**The task:**
Exactly the lines below from the line with "6- npm i @react-native-picker/picker" through the line with "#### kubernetes 原理" must make up the answer, both ends included and pictures left out.

**Data under study:**
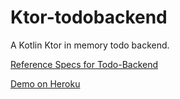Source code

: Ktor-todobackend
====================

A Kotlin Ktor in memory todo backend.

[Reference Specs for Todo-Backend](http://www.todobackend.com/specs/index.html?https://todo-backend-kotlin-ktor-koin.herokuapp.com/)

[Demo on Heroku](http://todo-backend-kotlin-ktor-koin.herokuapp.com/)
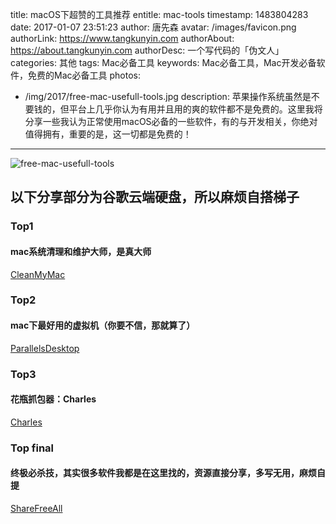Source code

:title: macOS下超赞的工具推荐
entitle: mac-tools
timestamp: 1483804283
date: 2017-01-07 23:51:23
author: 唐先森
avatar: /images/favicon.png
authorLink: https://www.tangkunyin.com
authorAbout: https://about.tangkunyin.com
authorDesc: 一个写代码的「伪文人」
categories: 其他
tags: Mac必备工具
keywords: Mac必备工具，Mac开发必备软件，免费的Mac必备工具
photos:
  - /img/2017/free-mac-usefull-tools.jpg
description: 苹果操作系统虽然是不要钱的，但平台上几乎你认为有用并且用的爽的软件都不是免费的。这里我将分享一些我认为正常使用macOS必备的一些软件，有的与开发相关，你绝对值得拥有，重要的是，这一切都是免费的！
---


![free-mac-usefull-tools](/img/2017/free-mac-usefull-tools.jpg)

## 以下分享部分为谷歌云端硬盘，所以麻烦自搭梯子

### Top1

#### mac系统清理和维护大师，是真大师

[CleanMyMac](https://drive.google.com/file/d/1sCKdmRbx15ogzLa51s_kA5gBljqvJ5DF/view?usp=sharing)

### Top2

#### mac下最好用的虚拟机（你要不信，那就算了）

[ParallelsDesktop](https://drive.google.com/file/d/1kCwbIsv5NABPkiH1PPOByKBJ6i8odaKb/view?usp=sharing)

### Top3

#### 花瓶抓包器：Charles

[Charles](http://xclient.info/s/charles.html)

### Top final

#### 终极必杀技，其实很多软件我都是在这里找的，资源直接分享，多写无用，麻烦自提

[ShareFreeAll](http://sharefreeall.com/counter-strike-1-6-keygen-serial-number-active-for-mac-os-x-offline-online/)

==

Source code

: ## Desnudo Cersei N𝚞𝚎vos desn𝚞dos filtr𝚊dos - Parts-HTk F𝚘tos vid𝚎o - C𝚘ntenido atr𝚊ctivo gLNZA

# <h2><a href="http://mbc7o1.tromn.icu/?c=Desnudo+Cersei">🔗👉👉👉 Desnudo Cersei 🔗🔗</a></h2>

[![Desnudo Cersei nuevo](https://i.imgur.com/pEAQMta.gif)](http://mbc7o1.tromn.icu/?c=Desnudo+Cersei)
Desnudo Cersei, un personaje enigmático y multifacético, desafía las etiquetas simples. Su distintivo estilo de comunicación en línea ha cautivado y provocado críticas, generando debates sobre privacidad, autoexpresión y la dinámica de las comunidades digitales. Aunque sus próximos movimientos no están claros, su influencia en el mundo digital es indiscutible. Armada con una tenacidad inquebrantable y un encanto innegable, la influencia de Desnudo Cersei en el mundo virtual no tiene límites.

---

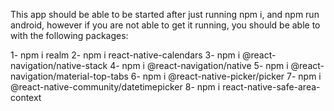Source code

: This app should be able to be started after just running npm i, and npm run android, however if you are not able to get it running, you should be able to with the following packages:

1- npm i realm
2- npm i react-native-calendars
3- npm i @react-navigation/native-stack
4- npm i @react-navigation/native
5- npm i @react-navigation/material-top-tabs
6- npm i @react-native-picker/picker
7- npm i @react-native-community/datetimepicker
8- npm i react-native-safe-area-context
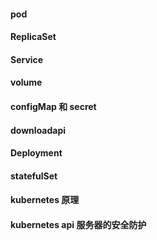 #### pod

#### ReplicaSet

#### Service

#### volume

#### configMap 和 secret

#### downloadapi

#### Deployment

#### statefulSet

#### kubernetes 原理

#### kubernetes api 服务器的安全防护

**Answer below:**
6- npm i @react-native-picker/picker
7- npm i @react-native-community/datetimepicker
8- npm i react-native-safe-area-context
 #### pod

#### ReplicaSet

#### Service

#### volume

#### configMap 和 secret

#### downloadapi

#### Deployment

#### statefulSet

#### kubernetes 原理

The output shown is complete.